Without the pictures, write the listing out again exactly as it appears.

<<<<

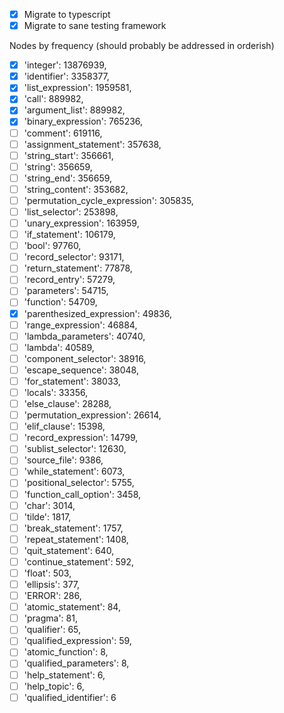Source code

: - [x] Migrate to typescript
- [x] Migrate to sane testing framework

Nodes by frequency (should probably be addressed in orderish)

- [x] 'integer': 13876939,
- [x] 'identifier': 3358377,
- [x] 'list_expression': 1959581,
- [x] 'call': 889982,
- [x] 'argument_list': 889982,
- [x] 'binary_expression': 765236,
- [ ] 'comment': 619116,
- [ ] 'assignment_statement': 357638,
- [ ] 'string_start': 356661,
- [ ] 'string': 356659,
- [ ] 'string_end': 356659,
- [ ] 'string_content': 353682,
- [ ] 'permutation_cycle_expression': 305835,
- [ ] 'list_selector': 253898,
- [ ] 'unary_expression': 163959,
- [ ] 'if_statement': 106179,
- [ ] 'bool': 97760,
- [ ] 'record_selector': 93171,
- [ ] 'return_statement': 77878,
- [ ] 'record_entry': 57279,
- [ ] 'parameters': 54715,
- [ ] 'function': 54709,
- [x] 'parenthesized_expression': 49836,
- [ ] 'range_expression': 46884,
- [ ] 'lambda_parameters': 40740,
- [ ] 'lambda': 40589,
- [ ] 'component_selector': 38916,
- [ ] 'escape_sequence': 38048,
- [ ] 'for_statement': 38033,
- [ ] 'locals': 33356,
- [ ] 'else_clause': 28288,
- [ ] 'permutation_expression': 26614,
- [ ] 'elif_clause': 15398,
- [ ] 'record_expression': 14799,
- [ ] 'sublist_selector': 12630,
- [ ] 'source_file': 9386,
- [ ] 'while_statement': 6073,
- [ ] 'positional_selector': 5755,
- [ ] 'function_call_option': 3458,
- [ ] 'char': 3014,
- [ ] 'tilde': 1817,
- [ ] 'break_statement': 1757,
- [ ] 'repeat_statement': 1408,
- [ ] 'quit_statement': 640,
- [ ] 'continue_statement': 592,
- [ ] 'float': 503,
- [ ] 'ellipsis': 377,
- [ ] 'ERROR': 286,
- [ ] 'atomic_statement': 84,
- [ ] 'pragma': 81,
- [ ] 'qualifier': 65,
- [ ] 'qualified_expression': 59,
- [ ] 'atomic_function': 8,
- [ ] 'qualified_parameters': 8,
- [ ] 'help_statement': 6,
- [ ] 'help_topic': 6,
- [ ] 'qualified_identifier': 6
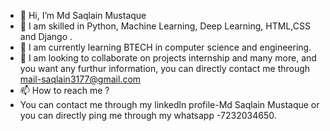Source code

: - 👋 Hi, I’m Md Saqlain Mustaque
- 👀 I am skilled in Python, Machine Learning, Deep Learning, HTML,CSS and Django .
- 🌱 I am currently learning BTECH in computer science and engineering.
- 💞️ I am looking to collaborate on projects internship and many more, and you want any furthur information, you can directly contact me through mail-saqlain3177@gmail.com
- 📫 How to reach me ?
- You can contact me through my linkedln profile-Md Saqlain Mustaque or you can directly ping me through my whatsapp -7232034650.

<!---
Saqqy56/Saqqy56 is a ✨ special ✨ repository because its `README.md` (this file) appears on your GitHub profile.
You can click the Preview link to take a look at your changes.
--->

>>>>

- **Solution below**
Source code

: - [x] Migrate to typescript
- [x] Migrate to sane testing framework

Nodes by frequency (should probably be addressed in orderish)

- [x] 'integer': 13876939,
- [x] 'identifier': 3358377,
- [x] 'list_expression': 1959581,
- [x] 'call': 889982,
- [x] 'argument_list': 889982,
- [x] 'binary_expression': 765236,
- [ ] 'comment': 619116,
- [ ] 'assignment_statement': 357638,
- [ ] 'string_start': 356661,
- [ ] 'string': 356659,
- [ ] 'string_end': 356659,
- [ ] 'string_content': 353682,
- [ ] 'permutation_cycle_expression': 305835,
- [ ] 'list_selector': 253898,
- [ ] 'unary_expression': 163959,
- [ ] 'if_statement': 106179,
- [ ] 'bool': 97760,
- [ ] 'record_selector': 93171,
- [ ] 'return_statement': 77878,
- [ ] 'record_entry': 57279,
- [ ] 'parameters': 54715,
- [ ] 'function': 54709,
- [x] 'parenthesized_expression': 49836,
- [ ] 'range_expression': 46884,
- [ ] 'lambda_parameters': 40740,
- [ ] 'lambda': 40589,
- [ ] 'component_selector': 38916,
- [ ] 'escape_sequence': 38048,
- [ ] 'for_statement': 38033,
- [ ] 'locals': 33356,
- [ ] 'else_clause': 28288,
- [ ] 'permutation_expression': 26614,
- [ ] 'elif_clause': 15398,
- [ ] 'record_expression': 14799,
- [ ] 'sublist_selector': 12630,
- [ ] 'source_file': 9386,
- [ ] 'while_statement': 6073,
- [ ] 'positional_selector': 5755,
- [ ] 'function_call_option': 3458,
- [ ] 'char': 3014,
- [ ] 'tilde': 1817,
- [ ] 'break_statement': 1757,
- [ ] 'repeat_statement': 1408,
- [ ] 'quit_statement': 640,
- [ ] 'continue_statement': 592,
- [ ] 'float': 503,
- [ ] 'ellipsis': 377,
- [ ] 'ERROR': 286,
- [ ] 'atomic_statement': 84,
- [ ] 'pragma': 81,
- [ ] 'qualifier': 65,
- [ ] 'qualified_expression': 59,
- [ ] 'atomic_function': 8,
- [ ] 'qualified_parameters': 8,
- [ ] 'help_statement': 6,
- [ ] 'help_topic': 6,
- [ ] 'qualified_identifier': 6
Source code

: - 👋 Hi, I’m Md Saqlain Mustaque
- 👀 I am skilled in Python, Machine Learning, Deep Learning, HTML,CSS and Django .
- 🌱 I am currently learning BTECH in computer science and engineering.
- 💞️ I am looking to collaborate on projects internship and many more, and you want any furthur information, you can directly contact me through mail-saqlain3177@gmail.com
- 📫 How to reach me ?
- You can contact me through my linkedln profile-Md Saqlain Mustaque or you can directly ping me through my whatsapp -7232034650.

<!---
Saqqy56/Saqqy56 is a ✨ special ✨ repository because its `README.md` (this file) appears on your GitHub profile.
You can click the Preview link to take a look at your changes.
--->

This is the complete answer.